One thing the filmmakers got unswervingly correct is the timing: Although Atlas Shrugged was released in 1957, Ayn Rand's novel has long been believed to be one of those books that couldn't be filmed. The free-market epic is nearly 1,200 pages (albeit divided into sections), making an adaptation troublesome. But the arrival of the Tea Party and a rising political temperature about taxes and bloated government has put Rand's rebel yell of objectivism back in vogue; it was one of the 50 best-selling books of 2009 on Amazon.com.
Rand depicts a 21st-century America that has gone off the rails, figuratively and literally. With the economy in shambles, we're told by newscaster narration in the opening scenes, crippling gas prices have made automobiles and airplanes virtually obsolete. The train is the only way to go in 2016, and Taggart Transcontinental is one of the last remaining modes of transportation.
After a century-old rail in Colorado finally gives out, causing a major disaster for her company, Dagny Taggart (Taylor Schilling) decides enough is enough, and forces her way into power, pushing to the side her moronic brother (Matthew Marsden), who is more concerned with sharing the wealth—to adopt the contemporary buzzwords—than making Taggart Transcontinental the best company it can be.
Taggart orders a vast supply of metal from Henry Rearden (Grant Bowler), a steel magnate whose focus is equally as singular as Dagny's. He likes profit and power, jumbo-sized. They see a mutual benefit from working together and against a federal government trying to pass a law that would force tycoons to own no more than one business. There might also be an added mutual benefit: If Hank Rearden doesn't see Dagny as a sexual object, then he certainly daydreams about her as a sexual objectivist.
There is also a mystery afoot, handled much more ably in Rand's book than in the 97-minute film: Some of the world's great thinkers are vanishing, and nobody knows why or how.
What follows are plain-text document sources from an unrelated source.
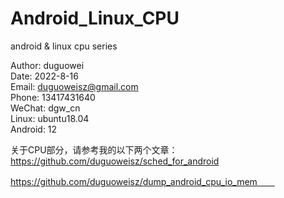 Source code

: # Android_Linux_CPU
android &amp; linux cpu series

Author: duguowei  
Date: 2022-8-16  
Email: duguoweisz@gmail.com  
Phone: 13417431640  
WeChat: dgw_cn  
Linux: ubuntu18.04  
Android: 12  

关于CPU部分，请参考我的以下两个文章：  
https://github.com/duguoweisz/sched_for_android  

https://github.com/duguoweisz/dump_android_cpu_io_mem　　
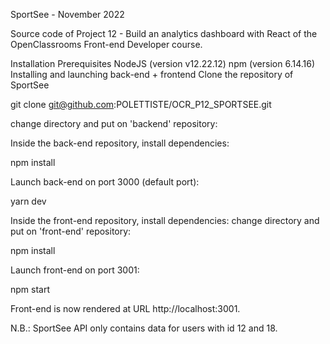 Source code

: SportSee - November 2022

Source code of Project 12 - Build an analytics dashboard with React of the OpenClassrooms Front-end Developer course.

Installation
Prerequisites
NodeJS (version v12.22.12)
npm (version 6.14.16)
Installing and launching back-end + frontend
Clone the repository of SportSee

git clone git@github.com:POLETTISTE/OCR_P12_SPORTSEE.git

change directory and put on 'backend' repository:

Inside the back-end repository, install dependencies:

npm install

Launch back-end on port 3000 (default port):

yarn dev

Inside the front-end repository, install dependencies:
change directory and put on 'front-end' repository:

npm install

Launch front-end on port 3001:

npm start

Front-end is now rendered at URL http://localhost:3001.

N.B.:
SportSee API only contains data for users with id 12 and 18.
About all that is known is a lingering question: "Who is John Galt?" For newcomers, this isn't worth more explanation here, because the film makes almost no attempt to provide an explanation. Since this production is supposed to spawn sequels, that's what parts two and three are for.
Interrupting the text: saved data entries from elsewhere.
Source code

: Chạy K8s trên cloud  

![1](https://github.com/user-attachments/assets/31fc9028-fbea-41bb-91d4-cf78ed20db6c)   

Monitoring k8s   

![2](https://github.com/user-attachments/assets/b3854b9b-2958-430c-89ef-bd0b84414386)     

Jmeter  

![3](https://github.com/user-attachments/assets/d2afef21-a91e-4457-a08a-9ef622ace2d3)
Returning to what's not to love about Atlas Shrugged: Politics, message and even the quality of the novel are of no concern in this space. This is about a film directed by Paul Johansson, who does a halfway decent job under the circumstances—circumstances which have very little to do with Rand's massive book and its legacy.
Fitness-supply executive John Aglialoro bought the rights to the book for $1 million in 1993. Those rights were set to expire if a film did not go into production by Saturday, June 12, 2010, which is exactly when cameras rolled. About a month earlier, there was no movie going into production; Aglialoro only jumped in to avoid wasting the million he'd already invested. At some point between Memorial Day and June 12 of last year, Paul Johansson replaced another unproven filmmaker named Stephen Polk in the director's chair. So those are Johansson's circumstances. There was no principal cast as of May 27, 2010. Within two weeks, this entire low-budget film came together.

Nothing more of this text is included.